Costs of data management

To help you estimate the costs of data management an overview of possible costs per research phase and research activity is presented. 

 

1. Estimate the costs of data management 

To help you estimate the costs which are involved in making your research data findable, accessible, interoperable and reusable (FAIR), have a look at the overview of possible costs per research phase and research activity below.

The content is based on the Data Management Costing Tool, developed by the UK Data Service.

I. Costs for data collection
A. Acquiring external datasets
Question to consider Estimated costs Tips
Do you plan to use existing (commercial or open) data?  Example: A faculty license on a database for macro-economic analyses costs approximately €18.000 per year. 

- Your library may be able to help you acquire a license to a crucial database.

- In research data repositories, data can be available at no or low costs.

 

B. Granularity of data
Question to consider Estimated costs Tips
Do you collect data on the same level of detail that you want / will be able to process? Example: If collecting half the data is enough, costs for transferring, collecting, storing etc. will also go down by half. 

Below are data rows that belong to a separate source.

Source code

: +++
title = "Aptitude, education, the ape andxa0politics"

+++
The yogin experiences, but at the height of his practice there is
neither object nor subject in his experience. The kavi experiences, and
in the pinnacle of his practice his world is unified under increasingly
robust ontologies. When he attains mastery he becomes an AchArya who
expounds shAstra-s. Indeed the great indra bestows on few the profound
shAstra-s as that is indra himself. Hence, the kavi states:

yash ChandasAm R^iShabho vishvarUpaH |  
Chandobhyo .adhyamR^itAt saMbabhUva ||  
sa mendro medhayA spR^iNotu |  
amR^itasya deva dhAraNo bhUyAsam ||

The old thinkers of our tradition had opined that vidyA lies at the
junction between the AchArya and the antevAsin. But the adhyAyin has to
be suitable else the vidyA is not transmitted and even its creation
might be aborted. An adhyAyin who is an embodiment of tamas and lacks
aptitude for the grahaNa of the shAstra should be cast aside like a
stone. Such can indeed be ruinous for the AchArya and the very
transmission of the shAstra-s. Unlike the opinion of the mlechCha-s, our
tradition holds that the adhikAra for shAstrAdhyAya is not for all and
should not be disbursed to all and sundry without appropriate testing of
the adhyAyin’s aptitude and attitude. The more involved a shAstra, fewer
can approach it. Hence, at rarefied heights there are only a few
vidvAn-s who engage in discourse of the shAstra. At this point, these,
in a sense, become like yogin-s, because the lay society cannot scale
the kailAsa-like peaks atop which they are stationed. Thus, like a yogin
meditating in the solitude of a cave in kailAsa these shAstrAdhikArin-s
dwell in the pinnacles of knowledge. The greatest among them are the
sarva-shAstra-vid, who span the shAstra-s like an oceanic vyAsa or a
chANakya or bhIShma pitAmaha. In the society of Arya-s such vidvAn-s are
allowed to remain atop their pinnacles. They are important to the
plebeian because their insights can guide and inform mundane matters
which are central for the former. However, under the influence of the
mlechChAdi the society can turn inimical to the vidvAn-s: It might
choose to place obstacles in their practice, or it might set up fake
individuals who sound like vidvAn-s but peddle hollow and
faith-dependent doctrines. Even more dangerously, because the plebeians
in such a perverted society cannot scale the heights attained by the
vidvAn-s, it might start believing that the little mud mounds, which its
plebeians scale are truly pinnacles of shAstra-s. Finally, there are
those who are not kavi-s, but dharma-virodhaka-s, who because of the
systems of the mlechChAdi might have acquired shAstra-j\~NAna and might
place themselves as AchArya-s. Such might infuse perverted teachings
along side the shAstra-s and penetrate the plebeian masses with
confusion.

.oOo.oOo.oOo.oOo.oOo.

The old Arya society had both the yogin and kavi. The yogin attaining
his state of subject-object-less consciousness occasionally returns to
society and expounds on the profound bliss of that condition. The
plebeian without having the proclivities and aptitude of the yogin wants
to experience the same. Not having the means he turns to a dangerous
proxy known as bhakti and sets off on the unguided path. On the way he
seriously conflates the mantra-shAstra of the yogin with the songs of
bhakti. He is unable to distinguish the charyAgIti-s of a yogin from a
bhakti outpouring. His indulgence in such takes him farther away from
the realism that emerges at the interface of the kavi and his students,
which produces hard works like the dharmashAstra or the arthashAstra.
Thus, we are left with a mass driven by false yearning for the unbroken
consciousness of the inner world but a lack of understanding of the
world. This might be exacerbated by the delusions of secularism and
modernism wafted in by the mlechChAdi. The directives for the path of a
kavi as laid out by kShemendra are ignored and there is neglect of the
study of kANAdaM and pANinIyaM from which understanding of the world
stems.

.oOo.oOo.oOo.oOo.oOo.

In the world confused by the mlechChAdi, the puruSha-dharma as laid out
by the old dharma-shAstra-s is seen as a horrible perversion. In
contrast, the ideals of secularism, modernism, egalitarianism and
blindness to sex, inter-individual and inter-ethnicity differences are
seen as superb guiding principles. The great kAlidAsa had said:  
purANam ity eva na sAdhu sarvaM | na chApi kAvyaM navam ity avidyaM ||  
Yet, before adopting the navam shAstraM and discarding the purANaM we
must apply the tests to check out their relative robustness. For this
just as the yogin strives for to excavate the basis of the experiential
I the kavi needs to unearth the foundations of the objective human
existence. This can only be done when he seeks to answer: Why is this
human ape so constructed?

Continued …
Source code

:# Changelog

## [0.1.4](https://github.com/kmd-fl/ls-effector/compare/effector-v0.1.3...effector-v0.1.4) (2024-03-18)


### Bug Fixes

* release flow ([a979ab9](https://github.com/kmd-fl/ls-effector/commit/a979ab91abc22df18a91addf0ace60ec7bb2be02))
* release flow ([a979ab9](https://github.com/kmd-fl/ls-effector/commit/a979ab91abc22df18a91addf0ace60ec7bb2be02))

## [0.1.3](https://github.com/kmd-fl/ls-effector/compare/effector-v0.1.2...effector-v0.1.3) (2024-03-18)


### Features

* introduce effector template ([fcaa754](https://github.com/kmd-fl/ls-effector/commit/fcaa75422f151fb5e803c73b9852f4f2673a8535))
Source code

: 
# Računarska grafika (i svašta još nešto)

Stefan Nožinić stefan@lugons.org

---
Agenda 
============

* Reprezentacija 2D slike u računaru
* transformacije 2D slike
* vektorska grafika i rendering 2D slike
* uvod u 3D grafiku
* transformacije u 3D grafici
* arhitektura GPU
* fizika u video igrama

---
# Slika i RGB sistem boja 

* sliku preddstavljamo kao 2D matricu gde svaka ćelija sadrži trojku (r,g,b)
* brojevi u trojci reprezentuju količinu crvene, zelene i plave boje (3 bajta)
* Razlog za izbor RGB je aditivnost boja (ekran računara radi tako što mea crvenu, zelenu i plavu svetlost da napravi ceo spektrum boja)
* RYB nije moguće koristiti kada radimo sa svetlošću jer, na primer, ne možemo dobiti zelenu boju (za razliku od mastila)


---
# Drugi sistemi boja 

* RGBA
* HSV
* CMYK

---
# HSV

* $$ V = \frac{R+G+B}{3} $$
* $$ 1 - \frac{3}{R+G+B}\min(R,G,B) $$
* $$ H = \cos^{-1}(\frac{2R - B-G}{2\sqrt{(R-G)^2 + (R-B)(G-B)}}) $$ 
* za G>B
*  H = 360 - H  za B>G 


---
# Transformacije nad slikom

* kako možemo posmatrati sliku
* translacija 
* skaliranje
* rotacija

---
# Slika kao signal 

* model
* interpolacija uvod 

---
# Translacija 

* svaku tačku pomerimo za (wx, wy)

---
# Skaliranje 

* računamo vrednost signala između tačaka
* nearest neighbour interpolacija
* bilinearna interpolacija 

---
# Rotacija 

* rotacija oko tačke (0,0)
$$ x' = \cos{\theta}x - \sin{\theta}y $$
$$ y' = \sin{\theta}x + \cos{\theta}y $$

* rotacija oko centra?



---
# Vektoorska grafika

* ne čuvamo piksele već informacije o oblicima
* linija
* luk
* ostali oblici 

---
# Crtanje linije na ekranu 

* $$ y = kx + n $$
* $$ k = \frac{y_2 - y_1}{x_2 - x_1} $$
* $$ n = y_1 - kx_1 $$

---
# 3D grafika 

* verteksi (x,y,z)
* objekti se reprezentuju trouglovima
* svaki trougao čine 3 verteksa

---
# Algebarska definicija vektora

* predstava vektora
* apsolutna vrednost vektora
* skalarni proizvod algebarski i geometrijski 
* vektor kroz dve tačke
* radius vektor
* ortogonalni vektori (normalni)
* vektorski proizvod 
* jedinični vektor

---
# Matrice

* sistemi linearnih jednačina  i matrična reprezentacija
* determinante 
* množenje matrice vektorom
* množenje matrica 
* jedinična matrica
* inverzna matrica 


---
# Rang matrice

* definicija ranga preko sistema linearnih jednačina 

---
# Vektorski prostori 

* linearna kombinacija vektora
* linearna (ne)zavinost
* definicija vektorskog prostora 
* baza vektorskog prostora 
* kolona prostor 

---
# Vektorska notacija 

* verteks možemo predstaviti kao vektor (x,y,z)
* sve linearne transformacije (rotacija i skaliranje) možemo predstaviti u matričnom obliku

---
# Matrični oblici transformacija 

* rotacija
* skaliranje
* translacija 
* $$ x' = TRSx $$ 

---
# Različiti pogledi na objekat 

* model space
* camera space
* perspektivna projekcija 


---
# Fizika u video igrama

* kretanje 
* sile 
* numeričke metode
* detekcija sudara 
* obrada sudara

It can be tempting to collect as much data as you can. However if you collect per second, and already plan to average that to daily, you’d possibly have reliable information sampling hourly, or even less.

You can do a pilot, to assess the granularity you need to answer your research question, or consult a statistician to calculate how much data you need.

 

C. Formatting and organising
Questions to consider Estimated costs Tips

Are your data files, spreadsheets, measurements, interview transcripts, records etc. all stored in a uniform format or style, clearly named with unique file names and well organised? 

Per project, organising the style, format and names can be done by a student assistant at level 1 salary (~17 euro per hour) or a data manager at level 2 salary. (~60 euro per hour). 

If you plan data formats and data organisation beforehand by developing templates and data entry forms for individual data files (transcripts, spreadsheets, databases) and by constructing clear file structures, low or no additional cost will apply. If you have to develop these afterwards, higher costs are involved.

 

D. Transcription
Questions to consider Estimated costs Tips

- Will you transcribe qualitative data (e.g. recorded interviews or focus group sessions) as part of your research?

- Or will you need to do this specifically so data can be more easily shared and reused?

- Is full or partial transcription needed?

- Is additional hardware /software needed ?

- Is translation needed?

- Will you need to develop a standard transcription template or transcription guidelines to ensure consistent formatting?

Example: Time needed for transcription is four to eight hours per hour recording. Vist the transcribing calculator to estimate the needed time for your project. 

- If you embed transcription as part of your research practice, very low or no additional cost will apply. 

- Consider the costs of (the time needed for) developing procedures, templates and guidance for transcribers.

 

E. Consent for data sharing
Question to consider  Estimated costs Tips
Do you need to ask participants for their consent for data sharing?  Gaining informed consent can be done by a student assistant at level 1 salary (~17 euro per hour) or data manager at level 2 salary (~60 euro per hour). 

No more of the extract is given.